(Document images with source code)

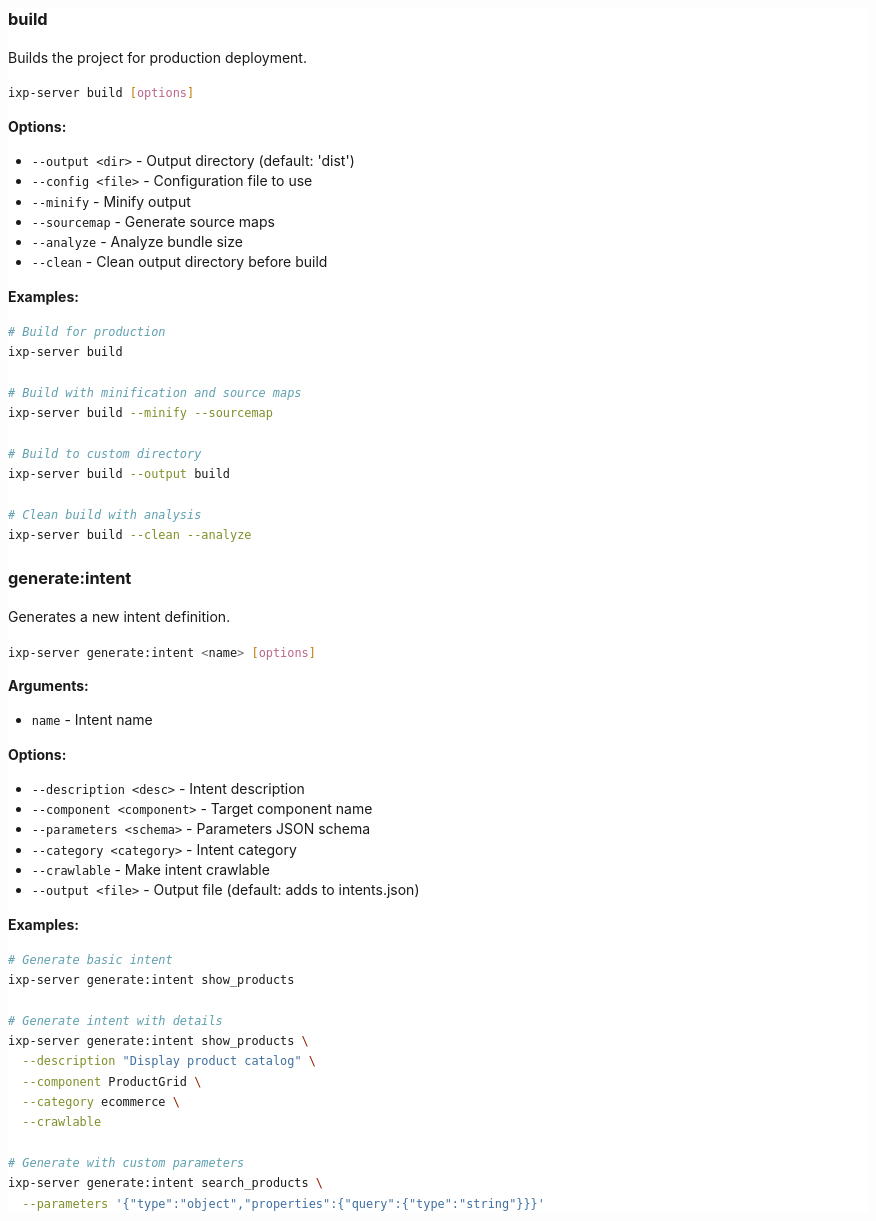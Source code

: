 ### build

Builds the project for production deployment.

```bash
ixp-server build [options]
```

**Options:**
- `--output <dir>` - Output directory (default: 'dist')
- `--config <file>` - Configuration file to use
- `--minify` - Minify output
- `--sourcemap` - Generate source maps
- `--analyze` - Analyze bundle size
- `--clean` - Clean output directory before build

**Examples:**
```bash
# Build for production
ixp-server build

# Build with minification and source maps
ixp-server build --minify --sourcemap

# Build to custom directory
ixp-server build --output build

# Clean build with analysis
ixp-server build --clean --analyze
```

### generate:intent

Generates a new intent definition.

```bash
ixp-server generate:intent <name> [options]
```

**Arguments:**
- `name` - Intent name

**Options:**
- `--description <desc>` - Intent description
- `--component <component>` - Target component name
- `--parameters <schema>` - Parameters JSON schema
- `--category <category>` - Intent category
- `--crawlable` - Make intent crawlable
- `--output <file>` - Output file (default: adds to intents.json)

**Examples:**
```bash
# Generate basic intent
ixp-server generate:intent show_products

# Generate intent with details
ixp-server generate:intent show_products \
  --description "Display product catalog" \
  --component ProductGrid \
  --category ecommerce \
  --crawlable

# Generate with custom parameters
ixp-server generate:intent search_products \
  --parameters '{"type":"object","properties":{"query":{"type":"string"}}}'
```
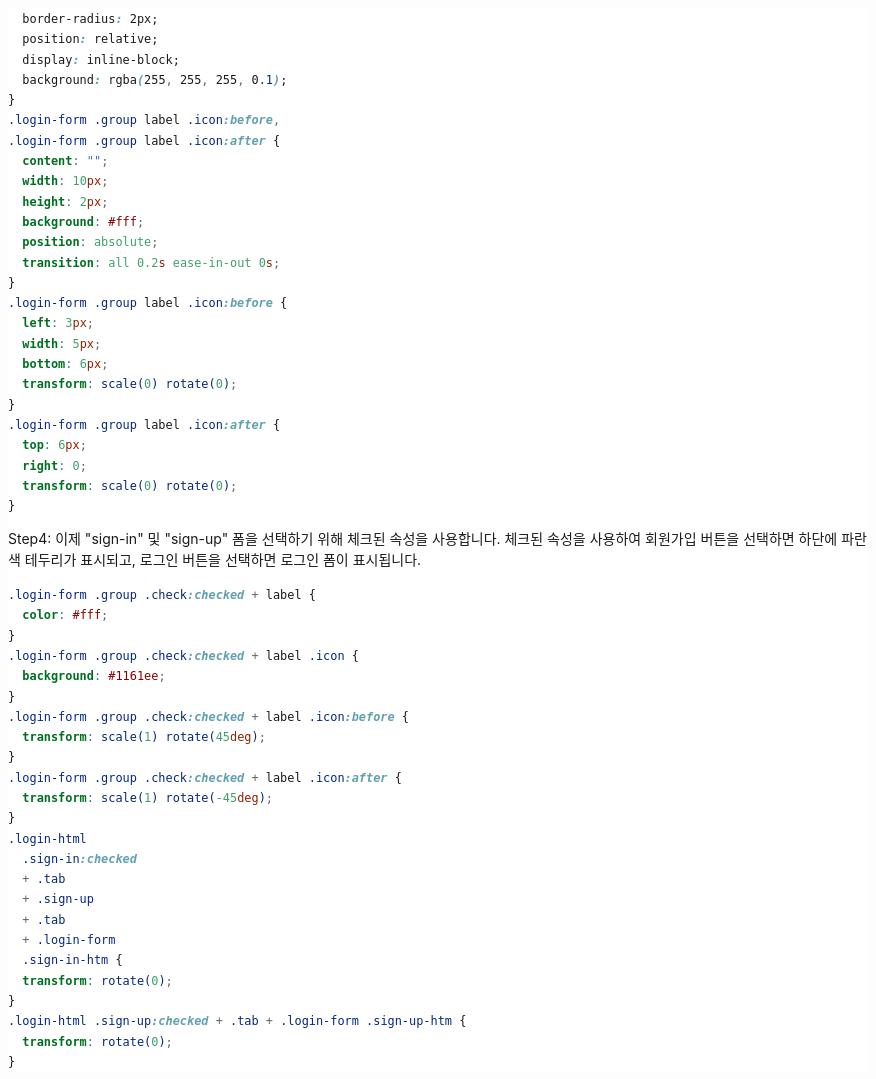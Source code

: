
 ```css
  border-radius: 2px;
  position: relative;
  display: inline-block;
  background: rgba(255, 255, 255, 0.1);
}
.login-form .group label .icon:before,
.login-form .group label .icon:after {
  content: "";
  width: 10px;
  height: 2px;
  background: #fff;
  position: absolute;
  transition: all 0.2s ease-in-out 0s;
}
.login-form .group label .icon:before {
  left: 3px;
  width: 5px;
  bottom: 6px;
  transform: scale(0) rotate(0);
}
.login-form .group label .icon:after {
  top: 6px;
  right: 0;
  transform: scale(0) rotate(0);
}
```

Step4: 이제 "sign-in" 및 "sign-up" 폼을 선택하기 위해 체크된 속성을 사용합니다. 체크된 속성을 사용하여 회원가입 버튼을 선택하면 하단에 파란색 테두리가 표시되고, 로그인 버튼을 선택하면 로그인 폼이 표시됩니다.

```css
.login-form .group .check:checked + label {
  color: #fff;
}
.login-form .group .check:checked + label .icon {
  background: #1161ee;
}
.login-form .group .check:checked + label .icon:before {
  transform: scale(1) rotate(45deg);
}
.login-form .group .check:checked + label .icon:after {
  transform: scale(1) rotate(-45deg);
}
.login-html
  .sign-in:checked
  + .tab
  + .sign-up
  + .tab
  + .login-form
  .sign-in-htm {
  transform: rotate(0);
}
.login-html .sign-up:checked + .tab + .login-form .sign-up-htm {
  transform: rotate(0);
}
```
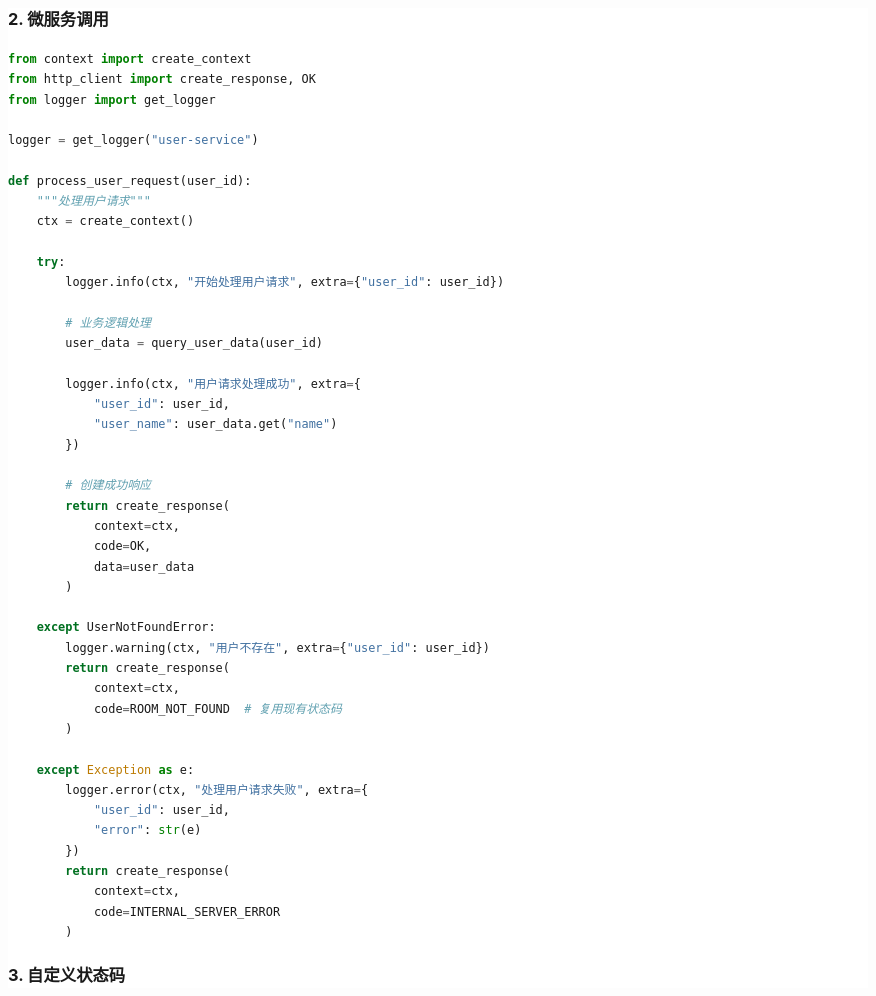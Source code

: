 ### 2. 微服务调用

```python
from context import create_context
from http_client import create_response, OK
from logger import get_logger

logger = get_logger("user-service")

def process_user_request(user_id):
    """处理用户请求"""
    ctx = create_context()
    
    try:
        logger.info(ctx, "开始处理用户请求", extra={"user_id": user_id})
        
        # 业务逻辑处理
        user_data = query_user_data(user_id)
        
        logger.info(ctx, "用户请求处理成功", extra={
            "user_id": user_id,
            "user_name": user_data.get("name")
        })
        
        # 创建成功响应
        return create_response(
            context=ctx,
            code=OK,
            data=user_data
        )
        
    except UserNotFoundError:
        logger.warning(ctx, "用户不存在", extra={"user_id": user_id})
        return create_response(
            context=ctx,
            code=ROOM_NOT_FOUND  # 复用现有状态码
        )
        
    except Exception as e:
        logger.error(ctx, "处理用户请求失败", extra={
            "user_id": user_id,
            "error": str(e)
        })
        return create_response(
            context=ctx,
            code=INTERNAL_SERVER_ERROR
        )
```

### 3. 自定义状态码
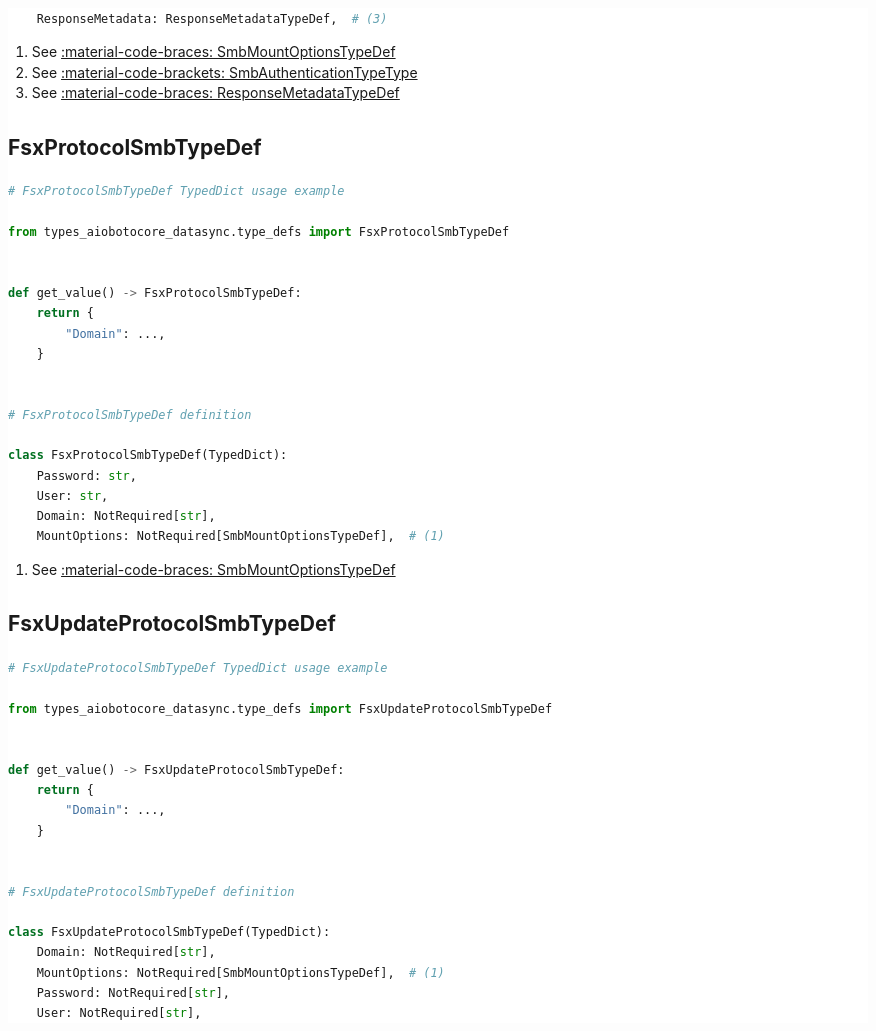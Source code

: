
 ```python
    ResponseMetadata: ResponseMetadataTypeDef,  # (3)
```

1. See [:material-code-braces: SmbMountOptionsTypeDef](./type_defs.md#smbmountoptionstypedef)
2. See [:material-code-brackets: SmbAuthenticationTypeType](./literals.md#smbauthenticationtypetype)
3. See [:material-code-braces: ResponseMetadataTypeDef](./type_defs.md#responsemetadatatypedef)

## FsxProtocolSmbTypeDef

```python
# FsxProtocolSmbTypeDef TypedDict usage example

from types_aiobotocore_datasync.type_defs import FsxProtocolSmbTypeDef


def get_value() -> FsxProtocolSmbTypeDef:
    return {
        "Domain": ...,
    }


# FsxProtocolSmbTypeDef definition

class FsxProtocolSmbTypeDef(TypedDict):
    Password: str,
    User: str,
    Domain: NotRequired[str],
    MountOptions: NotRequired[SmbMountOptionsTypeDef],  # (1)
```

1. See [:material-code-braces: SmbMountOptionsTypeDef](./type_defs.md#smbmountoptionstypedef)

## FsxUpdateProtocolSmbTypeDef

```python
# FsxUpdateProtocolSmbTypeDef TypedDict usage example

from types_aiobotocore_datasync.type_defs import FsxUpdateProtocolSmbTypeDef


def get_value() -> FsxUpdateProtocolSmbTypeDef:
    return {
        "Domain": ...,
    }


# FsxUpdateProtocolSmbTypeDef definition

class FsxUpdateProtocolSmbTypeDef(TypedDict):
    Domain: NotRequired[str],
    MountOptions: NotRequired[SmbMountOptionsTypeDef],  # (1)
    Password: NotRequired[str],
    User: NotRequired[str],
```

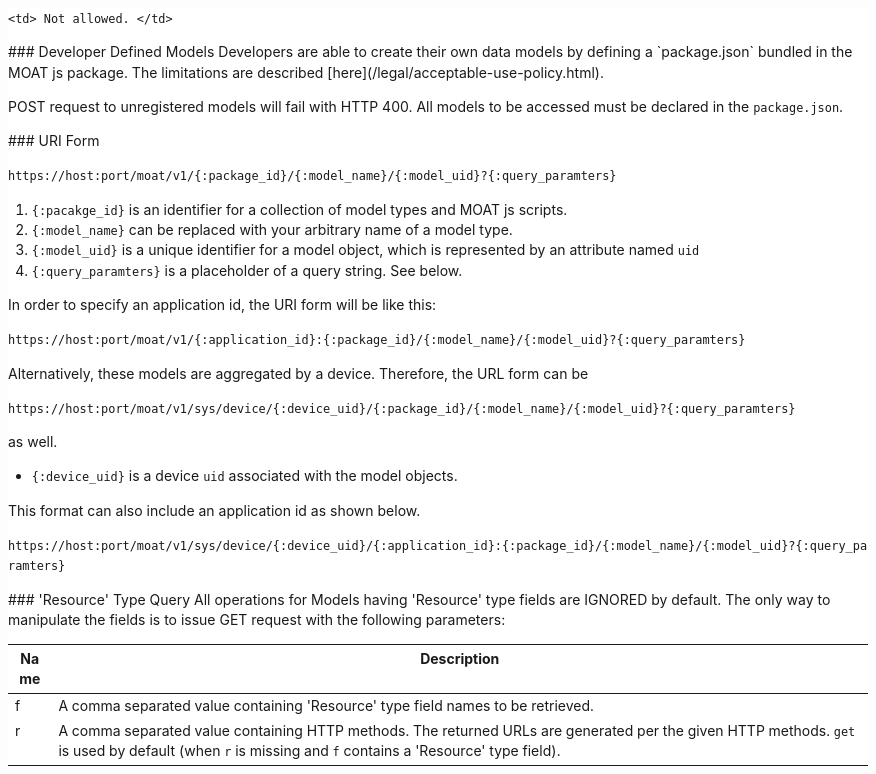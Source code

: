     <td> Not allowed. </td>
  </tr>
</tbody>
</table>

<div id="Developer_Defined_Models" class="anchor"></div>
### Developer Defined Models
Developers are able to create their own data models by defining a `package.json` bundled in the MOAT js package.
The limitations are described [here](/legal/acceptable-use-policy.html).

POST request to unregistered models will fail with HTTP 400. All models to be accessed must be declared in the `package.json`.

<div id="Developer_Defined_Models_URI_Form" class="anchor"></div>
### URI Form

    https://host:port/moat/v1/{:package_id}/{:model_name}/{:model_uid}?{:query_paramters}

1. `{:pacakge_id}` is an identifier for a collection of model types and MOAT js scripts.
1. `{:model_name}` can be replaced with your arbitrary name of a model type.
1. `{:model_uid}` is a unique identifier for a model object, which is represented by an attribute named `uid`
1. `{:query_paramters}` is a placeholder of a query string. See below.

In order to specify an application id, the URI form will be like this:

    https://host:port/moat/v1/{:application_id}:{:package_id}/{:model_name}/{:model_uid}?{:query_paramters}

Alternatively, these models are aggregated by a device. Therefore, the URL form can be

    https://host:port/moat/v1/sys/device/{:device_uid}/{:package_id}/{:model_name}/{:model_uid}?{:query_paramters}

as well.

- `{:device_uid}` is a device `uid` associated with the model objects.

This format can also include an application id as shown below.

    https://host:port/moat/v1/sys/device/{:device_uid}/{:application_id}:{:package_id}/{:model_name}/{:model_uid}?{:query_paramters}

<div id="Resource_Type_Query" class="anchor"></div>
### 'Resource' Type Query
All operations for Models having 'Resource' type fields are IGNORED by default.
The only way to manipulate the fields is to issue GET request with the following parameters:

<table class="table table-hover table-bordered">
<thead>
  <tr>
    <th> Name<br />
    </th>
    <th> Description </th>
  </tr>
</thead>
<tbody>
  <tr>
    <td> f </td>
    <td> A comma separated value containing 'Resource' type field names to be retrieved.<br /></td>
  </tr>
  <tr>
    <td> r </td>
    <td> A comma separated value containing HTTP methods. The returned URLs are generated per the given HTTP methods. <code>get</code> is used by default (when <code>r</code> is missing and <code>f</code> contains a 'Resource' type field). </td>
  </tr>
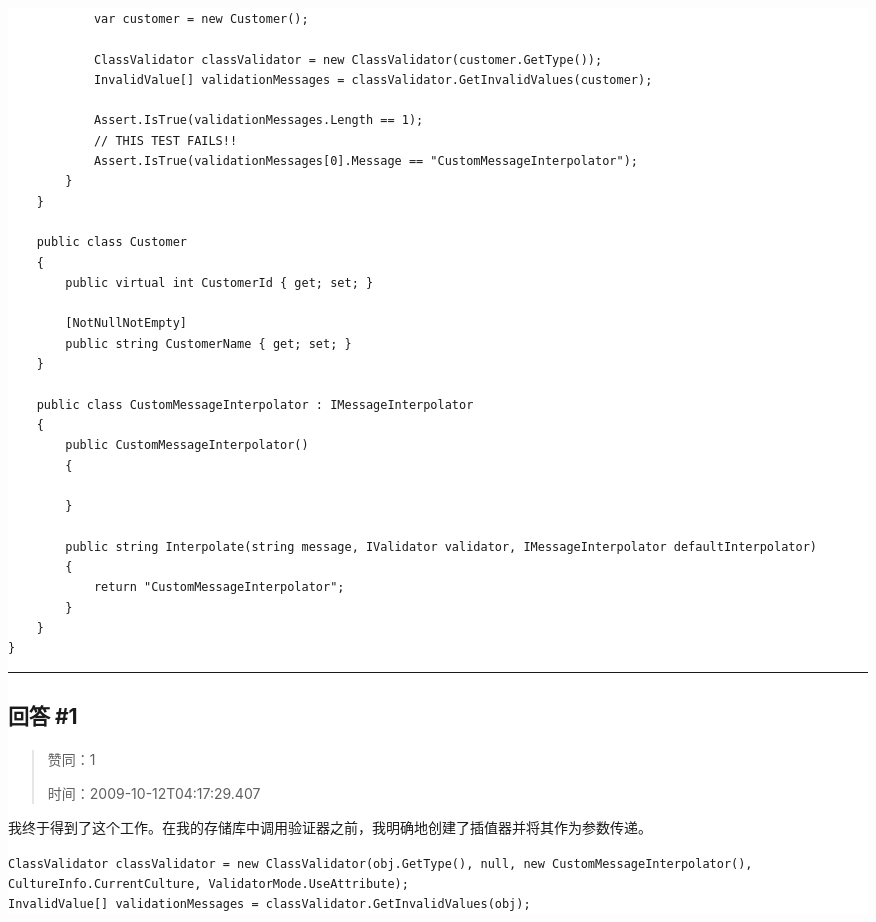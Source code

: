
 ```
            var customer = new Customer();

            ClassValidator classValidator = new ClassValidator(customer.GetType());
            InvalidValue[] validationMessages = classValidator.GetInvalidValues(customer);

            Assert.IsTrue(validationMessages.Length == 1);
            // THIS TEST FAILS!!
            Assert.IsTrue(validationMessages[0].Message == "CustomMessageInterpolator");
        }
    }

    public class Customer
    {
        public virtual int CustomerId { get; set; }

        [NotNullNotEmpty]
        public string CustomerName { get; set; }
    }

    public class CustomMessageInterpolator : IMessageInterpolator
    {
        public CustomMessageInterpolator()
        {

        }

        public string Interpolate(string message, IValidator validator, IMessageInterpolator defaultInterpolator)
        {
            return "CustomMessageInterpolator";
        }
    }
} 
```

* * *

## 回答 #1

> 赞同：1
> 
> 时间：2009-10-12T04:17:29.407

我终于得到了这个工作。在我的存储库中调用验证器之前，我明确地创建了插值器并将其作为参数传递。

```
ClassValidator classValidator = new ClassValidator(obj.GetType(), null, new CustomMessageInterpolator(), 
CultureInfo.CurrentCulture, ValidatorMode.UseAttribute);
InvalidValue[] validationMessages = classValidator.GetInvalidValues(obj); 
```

• **WHAT YOU ARE ASKED TO DO**
Whenever the word "crawlable" occurs in a line above, copy that line.

• **RESULT OF THIS EXERCISE**
- `--crawlable` - Make intent crawlable
  --crawlable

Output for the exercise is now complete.